Daí, para ler O Enterro do Lobo Branco, foi um salto mais planejado. Imediatamente incluído no rol de livros que só me atrevo a abrir em minha alcova (no que a listo em uma tradição de autores, de Sade a Hilda, que sempre me pedem o silêncio mais pleno), seja pelo isolamento como também pela escolha de dias que me permitam um fôlego maior de tempo, neste segundo livro eu já havia vencido a insegurança das páginas viradas. E em dois dias, já familiarizado com a desfamiliarização de suas letras, concluí o que gerou em mim uma espécie de violação existencial, experiência quase fisicamente dolorosa, aos moldes do que já vivi com os autores mencionados no parêntese acima. O que me leva, um semestre depois, nesta semana de isolamento global, a reencontrá-la nos romances que me faltavam: A Puta e A Casa das Aranhas.

Se os primeiros textos seus aos quais tive acesso foram suficientes para entender que jamais precisarei entendê-la, pois saborear a imensidão de seu texto basta, agora eu sinto que cheguei mais perto de localizar a sua obra no painel literário que construo. Lugar que acompanha, inclusive, as estranhas sensações provadas durante estes dias de quarentena, no Brasil e no mundo, por conta do Coronavírus.
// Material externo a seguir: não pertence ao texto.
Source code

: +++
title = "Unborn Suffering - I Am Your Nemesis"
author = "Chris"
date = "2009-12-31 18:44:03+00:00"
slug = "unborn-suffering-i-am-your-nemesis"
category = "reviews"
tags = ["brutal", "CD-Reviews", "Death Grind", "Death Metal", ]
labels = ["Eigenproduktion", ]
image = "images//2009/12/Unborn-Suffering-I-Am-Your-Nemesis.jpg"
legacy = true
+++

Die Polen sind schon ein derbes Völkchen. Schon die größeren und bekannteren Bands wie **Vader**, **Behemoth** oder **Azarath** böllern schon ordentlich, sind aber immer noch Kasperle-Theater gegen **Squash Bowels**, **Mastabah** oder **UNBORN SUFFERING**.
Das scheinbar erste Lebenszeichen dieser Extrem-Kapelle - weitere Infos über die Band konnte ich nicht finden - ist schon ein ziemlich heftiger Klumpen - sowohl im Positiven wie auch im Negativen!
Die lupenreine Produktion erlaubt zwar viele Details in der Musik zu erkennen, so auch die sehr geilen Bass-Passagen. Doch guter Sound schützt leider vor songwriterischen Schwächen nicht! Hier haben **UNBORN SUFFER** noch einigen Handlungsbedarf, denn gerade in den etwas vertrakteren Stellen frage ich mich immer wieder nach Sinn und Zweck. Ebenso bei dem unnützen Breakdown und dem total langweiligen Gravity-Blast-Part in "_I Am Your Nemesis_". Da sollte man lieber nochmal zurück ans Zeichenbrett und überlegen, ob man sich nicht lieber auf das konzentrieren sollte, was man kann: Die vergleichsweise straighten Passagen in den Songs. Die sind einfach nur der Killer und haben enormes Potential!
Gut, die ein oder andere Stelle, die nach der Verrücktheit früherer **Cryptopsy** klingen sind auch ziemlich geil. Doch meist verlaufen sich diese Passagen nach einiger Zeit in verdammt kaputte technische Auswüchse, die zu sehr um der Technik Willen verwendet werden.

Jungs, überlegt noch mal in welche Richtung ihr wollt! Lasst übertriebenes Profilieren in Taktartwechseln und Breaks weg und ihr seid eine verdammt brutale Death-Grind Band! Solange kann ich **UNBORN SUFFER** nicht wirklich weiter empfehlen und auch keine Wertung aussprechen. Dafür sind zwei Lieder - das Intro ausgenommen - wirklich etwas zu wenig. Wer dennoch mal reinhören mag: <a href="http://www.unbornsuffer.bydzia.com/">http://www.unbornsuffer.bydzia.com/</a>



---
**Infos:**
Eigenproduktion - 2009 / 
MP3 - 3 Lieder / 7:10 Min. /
Como não encontrar profecia na primeira página de seu último livro? “Ninguém ousava deixar suas casas, as ruas estavam escuras e desertas, os assassinos enfurnados em seus cubículos, escutávamos apenas o escarcéu dos gatos nos telhados (...), o latido incessante dos cachorros tentando nos alertar para um perigo invisível e os guinchados dos ratos esfomeados no esgoto.” (p. 15) Pois é disso que trata toda a sua literatura, ou melhor, é aí que ela vive: em uma zona posterior a tudo, ao mundo, aos homens, à própria palavra. A atmosfera apocalíptica situada em A Puta, confirma o que pressenti antes com a necessidade de tudo zerar para poder ler: “Nossa antiga civilização entrou em declínio e se extinguiu, tivemos que recomeçar do zero.” (p. 42). Pelo que hoje posso afirmar a qualquer pessoa que me perguntar sobre você e seus livros: sim, para ler a Márcia você precisa destruir o mundo, pelo menos todas as compreensões e certezas que pensava ter, seja em relação ao humano como na própria lida com o verbo. Abrir qualquer romance de Márcia é recomeçar do zero.

E por isso eu decidi fazer destas minhas palavras, não apenas uma resposta íntima, de um leitor para uma escritora, mas avançá-la, de escritor para leitora, de escritor para escritora, de humanidade para humanidade. Uma carta pública, para que mais olhos a saibam, que mais ouvidos a sigam, que mais corpos a encontrem. Márcia, eu não conheço na literatura brasileira de hoje outra voz que tenha alcançado tamanha liberdade nisso que nos move a fazer livros. Localizar sua escrita redimensiona todos os meus discursos, crenças e descrenças para com a contemporaneidade das letras. Você me fortalece. Você eleva a produção literária no Brasil do séc. XXI a um patamar como não se provava, pelo menos, desde a morte de Hilda. E como lhe sou grato por isso.

Hoje cedo escrevi algumas palavras sobre Clarice, a minha, a nossa. Disse algo sobre absorvê-la como a um medicamento. O que me leva de volta ao espaço onde meus olhos leram as suas primeiras frases. Cada um de seus livros me faz voltar àquela espera médica, com a certeza de encontrar em você o tratamento exato para os meus anseios. E uma curiosidade final: quando fui guardar os seus livros de volta em minha estante, a ordem alfabética fez com que A Casa das Aranhas caísse ao lado de O Mágico de Oz (Frank BAUM, logo após BARBIERI, em minha prateleira). Fiquei olhando para os livros, lado a lado, com um sorriso nos lábios. Seus romances me levam ao exato lugar em que um dia, na infância, aquele mágico me levou. Um lugar onde encontro a mais plena liberdade, o sabor da fantasia e dos desejos, a certeza de que são em obras assim onde sempre continuarei motivando os meus dias, as minhas letras, quem eu sou.